---- Dataset
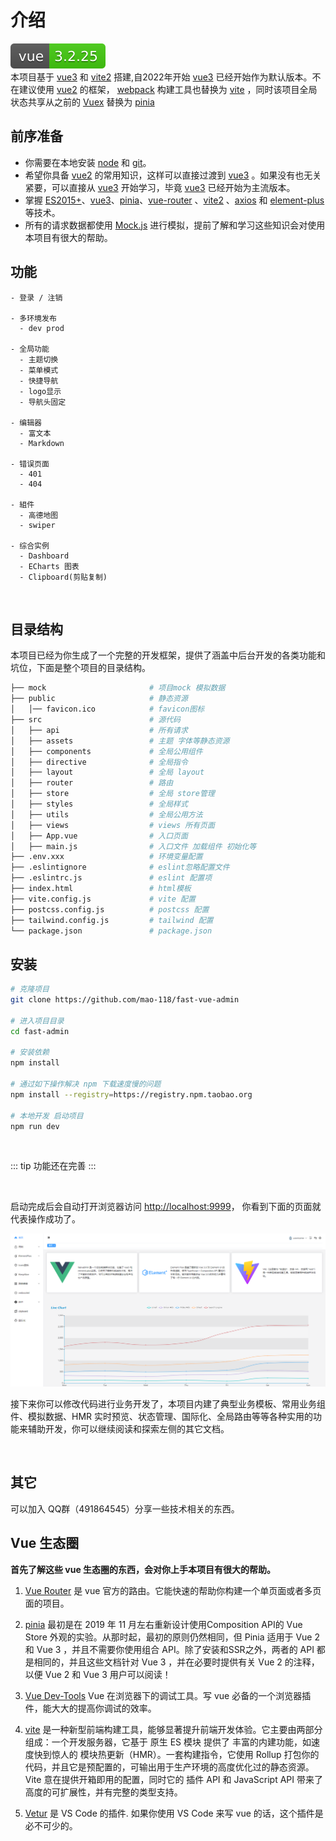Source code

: # 介绍
[![vue](/images/vue-version.svg)](https://github.com/vuejs/vue)
<br />
本项目基于 [vue3](https://staging-cn.vuejs.org/guide/introduction.html) 和 [vite2](https://vitejs.cn/) 搭建,自2022年开始 [vue3](https://staging-cn.vuejs.org/guide/introduction.html) 已经开始作为默认版本。不在建议使用 [vue2](https://cn.vuejs.org/) 的框架， [webpack](https://www.webpackjs.com/) 构建工具也替换为 [vite](https://vitejs.cn/) ，同时该项目全局状态共享从之前的 [Vuex](https://vuex.vuejs.org/) 替换为 [pinia](https://pinia.vuejs.org/introduction.html)
## 前序准备
- 你需要在本地安装 [node](http://nodejs.org/) 和 [git](https://git-scm.com/)。
- 希望你具备 [vue2](https://cn.vuejs.org/) 的常用知识，这样可以直接过渡到 [vue3](https://staging-cn.vuejs.org/guide/introduction.html) 。如果没有也无关紧要，可以直接从 [vue3](https://staging-cn.vuejs.org/guide/introduction.html) 开始学习，毕竟 [vue3](https://staging-cn.vuejs.org/guide/introduction.html) 已经开始为主流版本。
- 掌握 [ES2015+](https://es6.ruanyifeng.com/)、[vue3](https://staging-cn.vuejs.org/guide/introduction.html)、[pinia](https://pinia.vuejs.org/introduction.html)、[vue-router](https://router.vuejs.org/) 、[vite2](https://vitejs.cn/) 、[axios](http://www.axios-js.com/zh-cn/docs/) 和 [element-plus](https://element-plus.gitee.io/zh-CN/guide/design.html) 等技术。
- 所有的请求数据都使用 [Mock.js](http://mockjs.com/) 进行模拟，提前了解和学习这些知识会对使用本项目有很大的帮助。

## 功能

```
- 登录 / 注销

- 多环境发布
  - dev prod

- 全局功能
  - 主题切换
  - 菜单模式
  - 快捷导航
  - logo显示
  - 导航头固定

- 编辑器
  - 富文本
  - Markdown

- 错误页面
  - 401
  - 404

- 組件
  - 高德地图
  - swiper

- 综合实例
  - Dashboard
  - ECharts 图表
  - Clipboard(剪贴复制)
```

<br/>



## 目录结构

本项目已经为你生成了一个完整的开发框架，提供了涵盖中后台开发的各类功能和坑位，下面是整个项目的目录结构。

```bash
├── mock                       # 项目mock 模拟数据
├── public                     # 静态资源
│   │── favicon.ico            # favicon图标
├── src                        # 源代码
│   ├── api                    # 所有请求
│   ├── assets                 # 主题 字体等静态资源
│   ├── components             # 全局公用组件
│   ├── directive              # 全局指令
│   ├── layout                 # 全局 layout
│   ├── router                 # 路由
│   ├── store                  # 全局 store管理
│   ├── styles                 # 全局样式
│   ├── utils                  # 全局公用方法
│   ├── views                  # views 所有页面
│   ├── App.vue                # 入口页面
│   ├── main.js                # 入口文件 加载组件 初始化等
├── .env.xxx                   # 环境变量配置
├── .eslintignore              # eslint忽略配置文件
├── .eslintrc.js               # eslint 配置项
├── index.html                 # html模板
├── vite.config.js             # vite 配置
├── postcss.config.js          # postcss 配置
├── tailwind.config.js         # tailwind 配置 
└── package.json               # package.json
```

## 安装

```bash
# 克隆项目
git clone https://github.com/mao-118/fast-vue-admin

# 进入项目目录
cd fast-admin

# 安装依赖
npm install

# 通过如下操作解决 npm 下载速度慢的问题
npm install --registry=https://registry.npm.taobao.org

# 本地开发 启动项目
npm run dev
```

<br/>

::: tip
功能还在完善
:::

<br/>

启动完成后会自动打开浏览器访问 [http://localhost:9999](http://localhost:9999)， 你看到下面的页面就代表操作成功了。

![图片](/images/dashboard.png)

接下来你可以修改代码进行业务开发了，本项目内建了典型业务模板、常用业务组件、模拟数据、HMR 实时预览、状态管理、国际化、全局路由等等各种实用的功能来辅助开发，你可以继续阅读和探索左侧的其它文档。

<br/>



## 其它

可以加入 QQ群（491864545）分享一些技术相关的东西。

## Vue 生态圈

**首先了解这些 vue 生态圈的东西，会对你上手本项目有很大的帮助。**

1. [Vue Router](https://router.vuejs.org/) 是 vue 官方的路由。它能快速的帮助你构建一个单页面或者多页面的项目。

2. [pinia](https://pinia.vuejs.org/introduction.html) 最初是在 2019 年 11 月左右重新设计使用Composition API的 Vue Store 外观的实验。从那时起，最初的原则仍然相同，但 Pinia 适用于 Vue 2 和 Vue 3 ，并且不需要你使用组合 API。除了安装和SSR之外，两者的 API 都是相同的，并且这些文档针对 Vue 3 ，并在必要时提供有关 Vue 2 的注释，以便 Vue 2 和 Vue 3 用户可以阅读！

3. [Vue Dev-Tools](https://github.com/vuejs/vue-devtools) Vue 在浏览器下的调试工具。写 vue 必备的一个浏览器插件，能大大的提高你调试的效率。

4. [vite](https://vitejs.cn/) 是一种新型前端构建工具，能够显著提升前端开发体验。它主要由两部分组成：一个开发服务器，它基于 原生 ES 模块 提供了 丰富的内建功能，如速度快到惊人的 模块热更新（HMR）。一套构建指令，它使用 Rollup 打包你的代码，并且它是预配置的，可输出用于生产环境的高度优化过的静态资源。Vite 意在提供开箱即用的配置，同时它的 插件 API 和 JavaScript API 带来了高度的可扩展性，并有完整的类型支持。

5. [Vetur](https://github.com/vuejs/vetur) 是 VS Code 的插件. 如果你使用 VS Code 来写 vue 的话，这个插件是必不可少的。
--------
:: What to do ::
Take the lines above from the one containing "- 你需要在本地安装 [node](http://nodejs.org/)" down to the one containing "- 希望你具备 [vue2](https://cn.vuejs.org/)", and transcribe them exactly, both ends included.

:: Response to this task ::
- 你需要在本地安装 [node](http://nodejs.org/) 和 [git](https://git-scm.com/)。
- 希望你具备 [vue2](https://cn.vuejs.org/) 的常用知识，这样可以直接过渡到 [vue3](https://staging-cn.vuejs.org/guide/introduction.html) 。如果没有也无关紧要，可以直接从 [vue3](https://staging-cn.vuejs.org/guide/introduction.html) 开始学习，毕竟 [vue3](https://staging-cn.vuejs.org/guide/introduction.html) 已经开始为主流版本。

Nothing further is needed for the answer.